What about Milanovic’s point that looking today at only smart phones gives a biased viewpoint? He’s right. And contrary to what I had thought when I first read Milanovic’s statement too quickly, he admits that having access to a smart phone now does, all other things equal, increase one’s real income, possibly by a lot. But Milanovic’s point is that all else is not equal. In particular, health care, education, and housing have all become more expensive. Of course, in each case, other than education (hmmm: which entity provides most of that?) quality has clearly gone up. So then we have to dig into details.

That’s why Milanovic wants to use the CPI, because it includes a wide spectrum of goods.

Don Boudreaux catches the problem, citing the Boskin Commission report of 1996. The CPI overstates inflation.

But here’s something more. As the Report points out, and as Boskin has laid out in “Consumer Price Indexes,” his entry in The Concise Encyclopedia of Economics, there’s a particular problem with new items. Coincidentally, Boskin mentions the cell phone. He writes:

Finally, an additional bias results from the difficulty of adjusting fully for quality change and the introduction of new products. In the U.S. CPI, for example, VCRs, microwave ovens, and personal computers were included a decade or more after they had penetrated the market, by which time their prices had already fallen 80 percent or more. Cellular telephones were not included in the U.S. CPI until 1998.

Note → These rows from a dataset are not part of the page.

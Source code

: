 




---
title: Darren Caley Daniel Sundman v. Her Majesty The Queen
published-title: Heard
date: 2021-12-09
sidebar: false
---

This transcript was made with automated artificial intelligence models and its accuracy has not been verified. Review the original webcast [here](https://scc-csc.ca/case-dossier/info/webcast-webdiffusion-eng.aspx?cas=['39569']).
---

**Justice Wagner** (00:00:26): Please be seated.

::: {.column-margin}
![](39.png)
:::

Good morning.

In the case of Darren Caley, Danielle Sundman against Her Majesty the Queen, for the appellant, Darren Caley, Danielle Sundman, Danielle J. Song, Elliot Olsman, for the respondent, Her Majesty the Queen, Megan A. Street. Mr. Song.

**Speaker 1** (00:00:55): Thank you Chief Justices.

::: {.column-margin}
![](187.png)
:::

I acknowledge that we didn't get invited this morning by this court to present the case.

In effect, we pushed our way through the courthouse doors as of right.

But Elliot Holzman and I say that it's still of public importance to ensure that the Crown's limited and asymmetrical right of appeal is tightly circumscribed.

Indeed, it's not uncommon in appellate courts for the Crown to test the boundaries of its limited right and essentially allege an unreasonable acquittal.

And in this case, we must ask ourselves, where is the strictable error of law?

In short, the introduction of new products does contribute to the CPI’s overstating of inflation. And it contributes substantially. Boskin writes:

The CPI currently overstates inflation by 0.8–0.9 percentage points: 0.3–0.4 points are attributable to failing to account for substitution among goods; 0.1 for failing to account for substitution among retail outlets; and 0.4 for failing to account for new products. Thus, the first 0.8 or 0.9 percentage points of measured CPI inflation is not really inflation at all. This may seem small, but the bias, if left uncorrected for, say, twenty years, would cause the change in the cost of living to be overstated by 22 percent.

Therefore, middle-class income has increased even more than Milanovic admits.